Excerpts from a dataset
# # # # #
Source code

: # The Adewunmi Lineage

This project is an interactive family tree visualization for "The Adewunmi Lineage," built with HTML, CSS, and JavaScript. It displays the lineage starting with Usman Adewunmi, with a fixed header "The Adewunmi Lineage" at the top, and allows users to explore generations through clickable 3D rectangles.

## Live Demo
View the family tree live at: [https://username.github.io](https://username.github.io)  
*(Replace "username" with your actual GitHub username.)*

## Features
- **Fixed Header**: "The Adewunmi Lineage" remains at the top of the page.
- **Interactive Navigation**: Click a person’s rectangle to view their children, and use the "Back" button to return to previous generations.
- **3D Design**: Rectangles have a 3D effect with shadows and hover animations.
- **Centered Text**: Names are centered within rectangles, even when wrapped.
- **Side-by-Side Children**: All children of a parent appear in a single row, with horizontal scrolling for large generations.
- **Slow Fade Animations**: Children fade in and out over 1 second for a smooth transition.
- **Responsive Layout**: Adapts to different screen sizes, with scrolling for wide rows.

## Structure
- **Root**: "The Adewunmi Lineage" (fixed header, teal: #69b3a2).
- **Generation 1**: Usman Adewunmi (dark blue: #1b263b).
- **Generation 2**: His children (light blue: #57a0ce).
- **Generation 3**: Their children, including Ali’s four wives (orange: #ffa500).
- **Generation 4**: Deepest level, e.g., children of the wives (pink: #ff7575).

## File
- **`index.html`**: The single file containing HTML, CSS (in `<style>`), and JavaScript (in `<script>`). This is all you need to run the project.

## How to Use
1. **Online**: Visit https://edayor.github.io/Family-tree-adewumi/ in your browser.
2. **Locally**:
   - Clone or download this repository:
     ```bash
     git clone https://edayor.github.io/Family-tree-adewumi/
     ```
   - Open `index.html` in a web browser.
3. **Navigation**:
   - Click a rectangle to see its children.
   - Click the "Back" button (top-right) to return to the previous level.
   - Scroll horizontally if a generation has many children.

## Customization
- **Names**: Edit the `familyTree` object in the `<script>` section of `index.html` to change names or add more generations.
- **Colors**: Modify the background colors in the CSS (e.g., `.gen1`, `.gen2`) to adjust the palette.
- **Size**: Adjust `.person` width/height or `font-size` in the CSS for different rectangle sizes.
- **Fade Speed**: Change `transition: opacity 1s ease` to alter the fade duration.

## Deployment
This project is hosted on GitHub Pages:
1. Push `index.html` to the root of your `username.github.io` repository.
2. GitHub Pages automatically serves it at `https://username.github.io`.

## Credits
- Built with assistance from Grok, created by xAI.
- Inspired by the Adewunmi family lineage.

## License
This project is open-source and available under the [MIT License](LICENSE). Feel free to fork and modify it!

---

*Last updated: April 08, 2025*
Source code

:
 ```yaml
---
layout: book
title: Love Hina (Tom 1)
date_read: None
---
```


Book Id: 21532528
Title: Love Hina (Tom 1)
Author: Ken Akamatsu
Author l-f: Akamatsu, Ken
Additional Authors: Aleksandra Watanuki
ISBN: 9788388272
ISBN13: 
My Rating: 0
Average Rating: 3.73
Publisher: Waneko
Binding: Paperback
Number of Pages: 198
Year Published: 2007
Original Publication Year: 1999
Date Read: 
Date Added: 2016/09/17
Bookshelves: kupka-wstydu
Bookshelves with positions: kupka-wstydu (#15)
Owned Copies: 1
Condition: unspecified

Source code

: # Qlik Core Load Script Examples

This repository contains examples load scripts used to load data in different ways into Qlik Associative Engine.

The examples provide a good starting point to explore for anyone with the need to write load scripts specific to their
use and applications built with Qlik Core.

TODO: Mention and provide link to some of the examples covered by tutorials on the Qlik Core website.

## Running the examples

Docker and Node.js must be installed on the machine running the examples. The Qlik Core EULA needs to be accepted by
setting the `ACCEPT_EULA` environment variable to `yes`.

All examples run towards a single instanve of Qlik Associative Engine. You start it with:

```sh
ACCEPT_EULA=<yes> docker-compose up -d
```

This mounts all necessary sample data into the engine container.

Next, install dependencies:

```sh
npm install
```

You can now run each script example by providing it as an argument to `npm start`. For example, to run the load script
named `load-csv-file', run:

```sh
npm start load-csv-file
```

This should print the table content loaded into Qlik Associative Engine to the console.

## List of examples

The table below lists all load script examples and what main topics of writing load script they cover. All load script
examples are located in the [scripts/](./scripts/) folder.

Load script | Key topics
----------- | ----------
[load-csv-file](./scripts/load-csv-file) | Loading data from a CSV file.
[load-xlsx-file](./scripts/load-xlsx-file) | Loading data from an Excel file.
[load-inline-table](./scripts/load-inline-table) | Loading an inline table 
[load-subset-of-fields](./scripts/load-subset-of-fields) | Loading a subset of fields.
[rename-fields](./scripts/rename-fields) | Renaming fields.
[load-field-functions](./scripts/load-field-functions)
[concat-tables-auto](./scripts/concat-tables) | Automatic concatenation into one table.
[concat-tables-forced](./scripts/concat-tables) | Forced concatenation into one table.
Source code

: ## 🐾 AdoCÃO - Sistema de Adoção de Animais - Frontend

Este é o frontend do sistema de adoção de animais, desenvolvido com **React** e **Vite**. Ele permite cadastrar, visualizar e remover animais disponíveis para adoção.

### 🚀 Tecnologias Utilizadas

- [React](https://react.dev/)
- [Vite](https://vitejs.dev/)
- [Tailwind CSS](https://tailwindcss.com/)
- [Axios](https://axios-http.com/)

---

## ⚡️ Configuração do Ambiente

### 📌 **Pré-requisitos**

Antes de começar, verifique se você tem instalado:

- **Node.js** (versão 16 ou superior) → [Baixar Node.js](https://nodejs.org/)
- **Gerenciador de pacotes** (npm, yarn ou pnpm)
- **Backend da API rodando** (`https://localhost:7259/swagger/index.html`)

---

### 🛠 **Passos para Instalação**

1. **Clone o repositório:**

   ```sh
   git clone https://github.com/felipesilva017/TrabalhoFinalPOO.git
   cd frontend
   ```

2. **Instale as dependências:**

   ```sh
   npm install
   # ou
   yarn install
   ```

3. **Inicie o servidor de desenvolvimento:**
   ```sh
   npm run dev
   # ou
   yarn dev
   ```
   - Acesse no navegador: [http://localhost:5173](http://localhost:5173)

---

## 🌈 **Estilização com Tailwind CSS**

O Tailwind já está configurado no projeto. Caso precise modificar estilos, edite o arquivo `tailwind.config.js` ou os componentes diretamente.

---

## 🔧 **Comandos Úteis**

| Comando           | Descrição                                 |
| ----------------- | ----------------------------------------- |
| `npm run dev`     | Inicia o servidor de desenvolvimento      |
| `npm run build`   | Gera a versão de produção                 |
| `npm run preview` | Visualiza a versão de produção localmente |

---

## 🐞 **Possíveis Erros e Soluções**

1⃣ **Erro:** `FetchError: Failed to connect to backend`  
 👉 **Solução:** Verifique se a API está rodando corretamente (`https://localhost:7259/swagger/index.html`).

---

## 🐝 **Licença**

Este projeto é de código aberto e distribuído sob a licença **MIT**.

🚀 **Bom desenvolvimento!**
# # # # #
WHAT NEEDS TO BE DONE: I need every line of the data that has the word "versão"; please list them.

YOUR RESPONSE:
- **Node.js** (versão 16 ou superior) → [Baixar Node.js](https://nodejs.org/)
| `npm run build`   | Gera a versão de produção                 |
| `npm run preview` | Visualiza a versão de produção localmente |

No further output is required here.